Task prompt: In the records that follow, find each line with "ctrl" and pull it out.

Records from a dataset
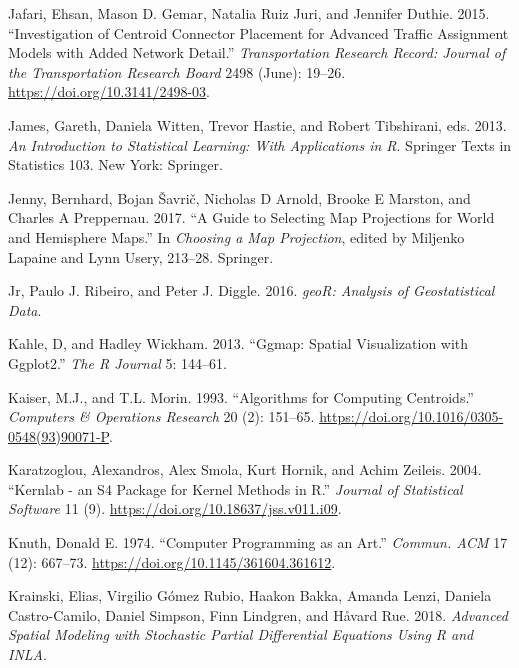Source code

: \documentclass[]{krantz}
\begin{document}
\leavevmode\hypertarget{ref-jafari_investigation_2015}{}%
Jafari, Ehsan, Mason D. Gemar, Natalia Ruiz Juri, and Jennifer Duthie. 2015. ``Investigation of Centroid Connector Placement for Advanced Traffic Assignment Models with Added Network Detail.'' \emph{Transportation Research Record: Journal of the Transportation Research Board} 2498 (June): 19--26. \url{https://doi.org/10.3141/2498-03}.

\leavevmode\hypertarget{ref-james_introduction_2013}{}%
James, Gareth, Daniela Witten, Trevor Hastie, and Robert Tibshirani, eds. 2013. \emph{An Introduction to Statistical Learning: With Applications in R}. Springer Texts in Statistics 103. New York: Springer.

\leavevmode\hypertarget{ref-jenny_guide_2017}{}%
Jenny, Bernhard, Bojan Šavrič, Nicholas D Arnold, Brooke E Marston, and Charles A Preppernau. 2017. ``A Guide to Selecting Map Projections for World and Hemisphere Maps.'' In \emph{Choosing a Map Projection}, edited by Miljenko Lapaine and Lynn Usery, 213--28. Springer.

\leavevmode\hypertarget{ref-jr_geor_2016}{}%
Jr, Paulo J. Ribeiro, and Peter J. Diggle. 2016. \emph{geoR: Analysis of Geostatistical Data}.

\leavevmode\hypertarget{ref-kahle_ggmap_2013}{}%
Kahle, D, and Hadley Wickham. 2013. ``Ggmap: Spatial Visualization with Ggplot2.'' \emph{The R Journal} 5: 144--61.

\leavevmode\hypertarget{ref-kaiser_algorithms_1993}{}%
Kaiser, M.J., and T.L. Morin. 1993. ``Algorithms for Computing Centroids.'' \emph{Computers \& Operations Research} 20 (2): 151--65. \url{https://doi.org/10.1016/0305-0548(93)90071-P}.

\leavevmode\hypertarget{ref-karatzoglou_kernlab_2004}{}%
Karatzoglou, Alexandros, Alex Smola, Kurt Hornik, and Achim Zeileis. 2004. ``Kernlab - an S4 Package for Kernel Methods in R.'' \emph{Journal of Statistical Software} 11 (9). \url{https://doi.org/10.18637/jss.v011.i09}.

\leavevmode\hypertarget{ref-knuth_computer_1974}{}%
Knuth, Donald E. 1974. ``Computer Programming as an Art.'' \emph{Commun. ACM} 17 (12): 667--73. \url{https://doi.org/10.1145/361604.361612}.

\leavevmode\hypertarget{ref-krainski_advanced_2018}{}%
Krainski, Elias, Virgilio Gómez Rubio, Haakon Bakka, Amanda Lenzi, Daniela Castro-Camilo, Daniel Simpson, Finn Lindgren, and Håvard Rue. 2018. \emph{Advanced Spatial Modeling with Stochastic Partial Differential Equations Using R and INLA}.
\end{document}
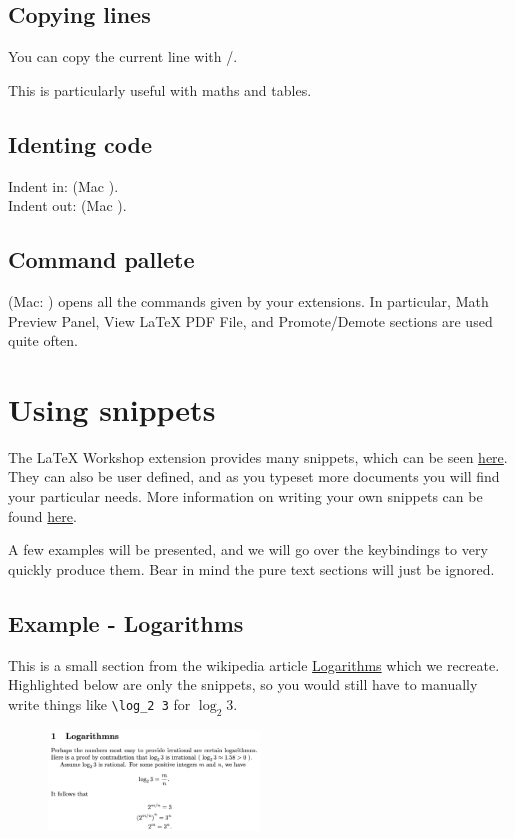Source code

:\subsection{Copying lines}
You can copy the current line with \keys{\shift + \Alt + \arrowkeyup}/\keys{\arrowkeydown}.

This is particularly useful with maths and tables.

\subsection{Identing code}
Indent in: \keys{\ctrl + ]} (Mac \keys{\cmd + ]}).\\
Indent out: \keys{\ctrl + [} (Mac \keys{\cmd + [}).
\subsection{Command pallete}
 (Mac: ) opens all the commands given by your extensions.
In particular, Math Preview Panel, View LaTeX PDF File, and Promote/Demote sections are used quite often.


\section{Using snippets}
The LaTeX Workshop extension provides many snippets, which can be seen \href{https://github.com/James-Yu/LaTeX-Workshop/wiki/Snippets}{here}.
They can also be user defined, and as you typeset more documents you will find your particular needs.
More information on writing your own snippets can be found \href{https://code.visualstudio.com/docs/editor/userdefinedsnippets}{here}.

A few examples will be presented, and we will go over the keybindings to very quickly produce them.
Bear in mind the pure text sections will just be ignored.

\subsection{Example - Logarithms}
This is a small section from the wikipedia article \href{https://en.wikipedia.org/wiki/Irrational_number#Logarithms}{Logarithms} which we recreate.
Highlighted below are only the snippets, so you would still have to manually write things like \verb|\log_2 3| for \( \log_2 3 \).

\begin{figure}[h]
\centering
    \includegraphics[width=0.5\textwidth]{figures/logarithmns.png}
\end{figure}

Task solution:
Indent in: \keys{\ctrl + ]} (Mac \keys{\cmd + ]}).\\
Indent out: \keys{\ctrl + [} (Mac \keys{\cmd + [}).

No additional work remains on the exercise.